A buddy of mine just got his car broken into, and some chronic relieved him of some pretty expensive Ulua fishing reels. I work in a pawn shop in Ewa Beach, so I deal with a lot of people that just got jacked. They come into the shop thinking that they’re going to find their stuff sitting on our shelves, but that’s just not the way it works. Here is a quick guide to what you should do when your fishing gear gets stolen.
FILE A DAMN POLICE REPORT!
You would be surprised how many people get all pissed about getting jacked, but they don’t even bother to call the cops… What, you got warrants? The whole process takes less than an hour, and they’ll come to you most of the time. You’ll have to provide a detailed description of what was stolen, so if you want to save the cop some time, you can type out a description of the items and print it out to attach to the report.
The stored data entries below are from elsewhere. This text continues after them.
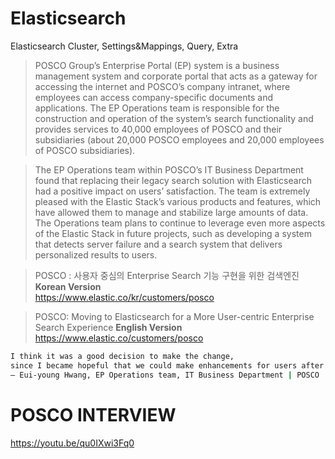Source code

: # Elasticsearch
Elasticsearch Cluster, Settings&amp;Mappings, Query, Extra

> POSCO Group’s Enterprise Portal (EP) system is a business management system and corporate portal that acts as a gateway for accessing the internet and POSCO’s company intranet, where employees can access company-specific documents and applications. The EP Operations team is responsible for the construction and operation of the system’s search functionality and provides services to 40,000 employees of POSCO and their subsidiaries (about 20,000 POSCO employees and 20,000 employees of POSCO subsidiaries).

> The EP Operations team within POSCO’s IT Business Department found that replacing their legacy search solution with Elasticsearch had a positive impact on users’ satisfaction. The team is extremely pleased with the Elastic Stack’s various products and features, which have allowed them to manage and stabilize large amounts of data. The Operations team plans to continue to leverage even more aspects of the Elastic Stack in future projects, such as developing a system that detects server failure and a search system that delivers personalized results to users.


> POSCO : 사용자 중심의 Enterprise Search 기능 구현을 위한 검색엔진
**Korean Version**  
https://www.elastic.co/kr/customers/posco


> POSCO: Moving to Elasticsearch for a More User-centric Enterprise Search Experience
**English Version**  
https://www.elastic.co/customers/posco


```sh
I think it was a good decision to make the change, 
since I became hopeful that we could make enhancements for users after trying Elasticsearch.
– Eui-young Hwang, EP Operations team, IT Business Department | POSCO
```

# POSCO INTERVIEW
https://youtu.be/qu0IXwi3Fq0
Here is the description I wrote of an Ulua pole that got lifted from my yard a year ago: One Piece 13 Foot Ulua Fishing Rod, Black in color with Maroon/Yellow wrapping and reflective tape, Stainless Steel Cap, Hilo Guides, Fuji Brand Reel Seat with Label “Kimura Hawaii.” - The cop told me that it was one of the most detailed descriptions he’s ever read. What can I say… I know my gear. I didn’t get the pole back, but at least I knew that whoever jacked it wasn’t going to be able to pawn it with a description like that.
There are several reasons why it’s important to file a police report. First, you’re not going to be able to file a insurance claim without one (car, home, boat, or renter’s). If someone tries to pawn or sell it to a legit pawn shop, the cops will flag it when they review the shop’s paperwork that they’re legally required to submit for everything they take in. If you happen to catch the guy with your gear and don’t feel like getting locked up for breaking his fingers, you can call the cops and reference the police report when you call.
Put The Word Out
Spread the word amongst your fishing friends. Let them know what, when, and where it was stolen. Some kid once stole a reel from our shop; we mentioned it to a customer that day, and he said that the kid had just tried to sell the reel to him at the beach. The more people that know about it, the harder it’s going to be for the thief to move it in the fishing community, and you’ll increase your chances of getting it back.
Check Craigslist Every Day
Craigslist is a great place to find some good deals, but let’s face it… It’s part of the black market, and thieves move stuff on it all the time. I read a story once on the Aquahunter’s forum about a guy who got his kayak back by religiously checking Craigslist for kayaks matching his. The thief posted it, and he called over and over until the guy finally called back to say that it was sold already. He posted an ad on Craigslist for the buyer to call him, and he got the kayak back.
If You Don’t Have Distinguishing Marks, You’re S#!T out of Luck
All the info above will improve your chances of getting your stuff back, but the truth is that the majority of stolen items in Hawaii aren’t returned to their owners. Even if you do manage to track down your stolen items, it’s nearly impossible to prove that it’s actually yours unless it’s uniquely customized, has a serial number, or has a distinguishing mark on it. So take the time right now, grab a knife or a fishhook, and mark your gear!
Be sure to engrave on something that won't rust.